Wadi published a statement on Tuesday celebrating the international day of combating FGM emphasizing the necessity of combating this practice in Iraq and Kurdistan region.
The statement said: “campaign against FGM in Kurdistan was considered a huge success internationally and paved the way for the recognition that FGM is not only an African problem but widespread in the Middle East and South East Asia. Today we are facing a decreased interested and support. The problem in Iraqi-Kurdistan and Iraq is far from over needs continuous efforts to reach the goal of having a free FGM society.”
For the past fourteen years “Wadi has been working non-stop on its ‘STOP FGM’ campaign in Kurdistan. Six teams actively tackled FGM on all its aspects in Erbil, Sulaymaniyah, Halabja, Garmyan, Ranya and Kirkuk.”
“After years of work, and campaigning, and with the support of many partners and civil society organizations, FGM was legally banned by Law no.8 of Combating Domestic Violence in 2011” according to Wadi statement.

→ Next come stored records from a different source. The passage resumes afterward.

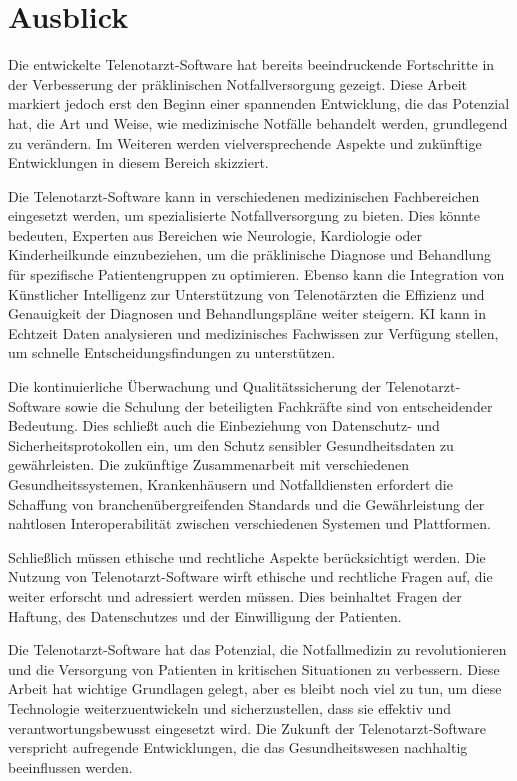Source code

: \section{Ausblick}

Die entwickelte Telenotarzt-Software hat bereits beeindruckende Fortschritte in der Verbesserung der präklinischen Notfallversorgung gezeigt. Diese Arbeit markiert jedoch erst den Beginn einer spannenden Entwicklung, die das Potenzial hat, die Art und Weise, wie medizinische Notfälle behandelt werden, grundlegend zu verändern. Im Weiteren werden vielversprechende Aspekte und zukünftige Entwicklungen in diesem Bereich skizziert.

Die Telenotarzt-Software kann in verschiedenen medizinischen Fachbereichen eingesetzt werden, um spezialisierte Notfallversorgung zu bieten. Dies könnte bedeuten, Experten aus Bereichen wie Neurologie, Kardiologie oder Kinderheilkunde einzubeziehen, um die präklinische Diagnose und Behandlung für spezifische Patientengruppen zu optimieren. Ebenso kann die Integration von Künstlicher Intelligenz zur Unterstützung von Telenotärzten die Effizienz und Genauigkeit der Diagnosen und Behandlungspläne weiter steigern. KI kann in Echtzeit Daten analysieren und medizinisches Fachwissen zur Verfügung stellen, um schnelle Entscheidungsfindungen zu unterstützen.

Die kontinuierliche Überwachung und Qualitätssicherung der Telenotarzt-Software sowie die Schulung der beteiligten Fachkräfte sind von entscheidender Bedeutung. Dies schließt auch die Einbeziehung von Datenschutz- und Sicherheitsprotokollen ein, um den Schutz sensibler Gesundheitsdaten zu gewährleisten. Die zukünftige Zusammenarbeit mit verschiedenen Gesundheitssystemen, Krankenhäusern und Notfalldiensten erfordert die Schaffung von branchenübergreifenden Standards und die Gewährleistung der nahtlosen Interoperabilität zwischen verschiedenen Systemen und Plattformen.

Schließlich müssen ethische und rechtliche Aspekte berücksichtigt werden. Die Nutzung von Telenotarzt-Software wirft ethische und rechtliche Fragen auf, die weiter erforscht und adressiert werden müssen. Dies beinhaltet Fragen der Haftung, des Datenschutzes und der Einwilligung der Patienten.

Die Telenotarzt-Software hat das Potenzial, die Notfallmedizin zu revolutionieren und die Versorgung von Patienten in kritischen Situationen zu verbessern. Diese Arbeit hat wichtige Grundlagen gelegt, aber es bleibt noch viel zu tun, um diese Technologie weiterzuentwickeln und sicherzustellen, dass sie effektiv und verantwortungsbewusst eingesetzt wird. Die Zukunft der Telenotarzt-Software verspricht aufregende Entwicklungen, die das Gesundheitswesen nachhaltig beeinflussen werden.


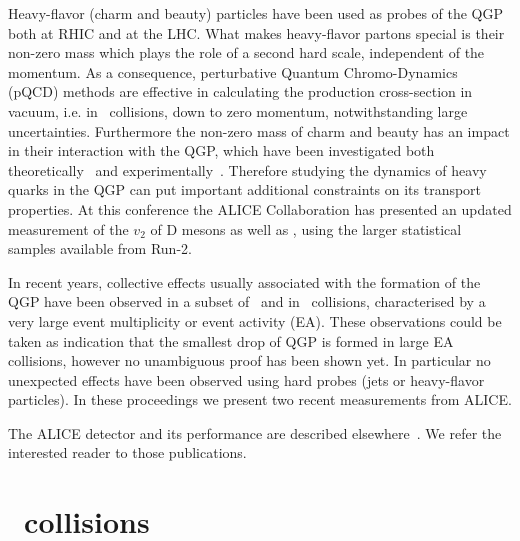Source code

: \documentclass[10pt]{article}
\begin{document}
Heavy-flavor (charm and beauty) particles have been used as probes of the QGP both at RHIC and at the LHC. What makes heavy-flavor partons special is their non-zero mass which plays the role of a second hard scale, independent of the momentum.
As a consequence, perturbative Quantum Chromo-Dynamics (pQCD) methods are effective in calculating the production cross-section in vacuum, i.e. in \pp\ collisions, down to zero momentum, notwithstanding large uncertainties.
Furthermore the non-zero mass of charm and beauty has an impact in their interaction with the QGP, which have been investigated both theoretically~\cite{} and experimentally~\cite{}. 
Therefore studying the dynamics of heavy quarks in the QGP can put important additional constraints on its transport properties.
At this conference the ALICE Collaboration has presented an updated measurement of the $v_2$ of D mesons as well as \jpsi, using the larger statistical samples available from Run-2.

In recent years, collective effects usually associated with the formation of the QGP have been observed in a subset of \pPb\ and in \pp\ collisions, characterised by a very large event multiplicity or event activity (EA). These observations could be taken as indication that the smallest drop
of QGP is formed in large EA collisions, however no unambiguous proof has been shown yet. In particular no unexpected effects have been observed using hard probes (jets or heavy-flavor particles). In these proceedings we present two recent measurements from ALICE.

The ALICE detector and its performance are described elsewhere~\cite{}. We refer the interested reader to those publications.

\section{\PbPb\ collisions}
\end{document}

The statement “in 2017 Wadi team in Erbil met a total of 2689 women of which 2241 were mutilated, in Garmayn our team met a total of 1002 women of which 360 had been mutilated. “
Wadi is determined to carry on its work “through its ‘No to Violence’ campaign…. to combat FGM and all forms of violence against women and children, we [Wadi] believe in citizenship, self-ownership and non-violent conflict resolutions.”